Physicians’ interest in exploring the differences between black and white bodies was more than simply medical. In addition, physicians sought to claim a place for themselves in the increasingly shrill national debate about slavery. By offering their expertise as impartial observers of immutable biological truths, doctors hoped to demonstrate the inevitability and benefits of slavery and, at the same time, enhance their own reputations. Some might wish to contest the implications of race and the legitimacy of slavery, but southern doctors were united in their belief that the truth could be known by studying the laws of science and nature. While thus positioning themselves above the political fray, doctors insisted on the primacy of race in defining bodies, which allowed them to speak with a new kind of authority in defense of slavery. The success of their efforts to do so, closely tied to strategies for developing their own professional status, inspired yet even more searching for scientific truth in a circular process. While some physicians were able to critique the practices of individual slaveholders and call for a more humane slavery, none was able to recognize the politics that was at the heart of science as they perceived it. Instead, those who sought national recognition for their conclusions about raced bodies and slavery ended up simultaneously defending a particular southern science of medicine, one far less objective than they were willing to admit.
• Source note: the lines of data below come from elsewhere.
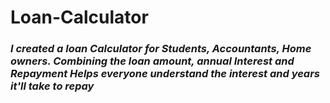 # Loan-Calculator

<h3><em>I created a loan Calculator for Students, Accountants, Home owners. 
Combining the loan amount, annual Interest and Repayment
  Helps everyone understand the interest and years it'll take to repay</em></h3>
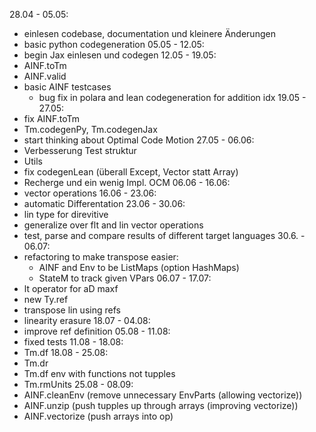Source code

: 28.04 - 05.05:
- einlesen codebase, documentation und kleinere Änderungen
- basic python codegeneration
05.05 - 12.05:
- begin Jax einlesen und codegen
12.05 - 19.05:
- AINF.toTm
- AINF.valid
- basic AINF testcases
    - bug fix in polara and lean codegeneration for addition idx
19.05 - 27.05:
- fix AINF.toTm
- Tm.codegenPy, Tm.codegenJax
- start thinking about Optimal Code Motion
27.05 - 06.06:
- Verbesserung Test struktur
- Utils
- fix codegenLean (überall Except, Vector statt Array)
- Recherge und ein wenig Impl. OCM
06.06 - 16.06:
- vector operations
16.06 - 23.06:
- automatic Differentation
23.06 - 30.06:
- lin type for direvitive
- generalize over flt and lin vector operations
- test, parse and compare results of different target languages
30.6. - 06.07:
- refactoring to make transpose easier:
    - AINF and Env to be ListMaps (option HashMaps)
    - StateM to track given VPars
06.07 - 17.07:
- lt operator for aD maxf
- new Ty.ref
- transpose lin using refs
- linearity erasure
18.07 - 04.08:
- improve ref definition
05.08 - 11.08:
- fixed tests
11.08 - 18.08:
- Tm.df
18.08 - 25.08:
- Tm.dr
- Tm.df env with functions not tupples
- Tm.rmUnits
25.08 - 08.09:
- AINF.cleanEnv (remove unnecessary EnvParts (allowing vectorize))
- AINF.unzip (push tupples up through arrays (improving vectorize))
- AINF.vectorize (push arrays into op)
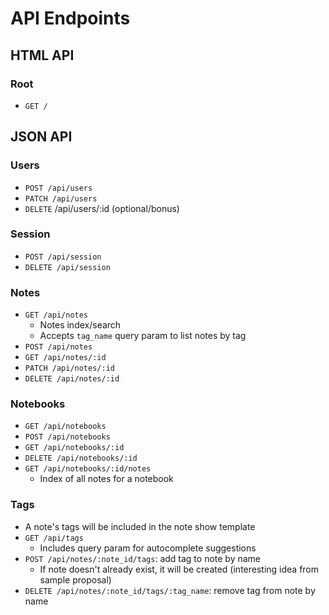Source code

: # API Endpoints

## HTML API

### Root

- `GET /`

## JSON API

### Users

- `POST /api/users`
- `PATCH /api/users`
- `DELETE` /api/users/:id (optional/bonus)

### Session

- `POST /api/session`
- `DELETE /api/session`

### Notes

- `GET /api/notes`
  - Notes index/search
  - Accepts `tag_name` query param to list notes by tag
- `POST /api/notes`
- `GET /api/notes/:id`
- `PATCH /api/notes/:id`
- `DELETE /api/notes/:id`

### Notebooks

- `GET /api/notebooks`
- `POST /api/notebooks`
- `GET /api/notebooks/:id`
- `DELETE /api/notebooks/:id`
- `GET /api/notebooks/:id/notes`
  - Index of all notes for a notebook

### Tags

- A note's tags will be included in the note show template
- `GET /api/tags`
  - Includes query param for autocomplete suggestions
- `POST /api/notes/:note_id/tags`: add tag to note by name
  - If note doesn't already exist, it will be created (interesting idea from sample proposal)
- `DELETE /api/notes/:note_id/tags/:tag_name`: remove tag from note by
  name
Defining the Differences between Races

Physicians concerned with the bodily consequences of race differences typically grounded their thinking in observation. Empiricism was a common strategy of midcentury medical practice that effectively served the needs of those whose culture and society led them to view race as paramount in explaining human variation.6 Confronted with multiple challenges to and defenses of slavery, southern doctors could rarely see beyond race as a way of defining bodies. Instead, they turned their attention to studies of comparative anatomy as a means of determining for themselves the meanings and consequences of race for the body.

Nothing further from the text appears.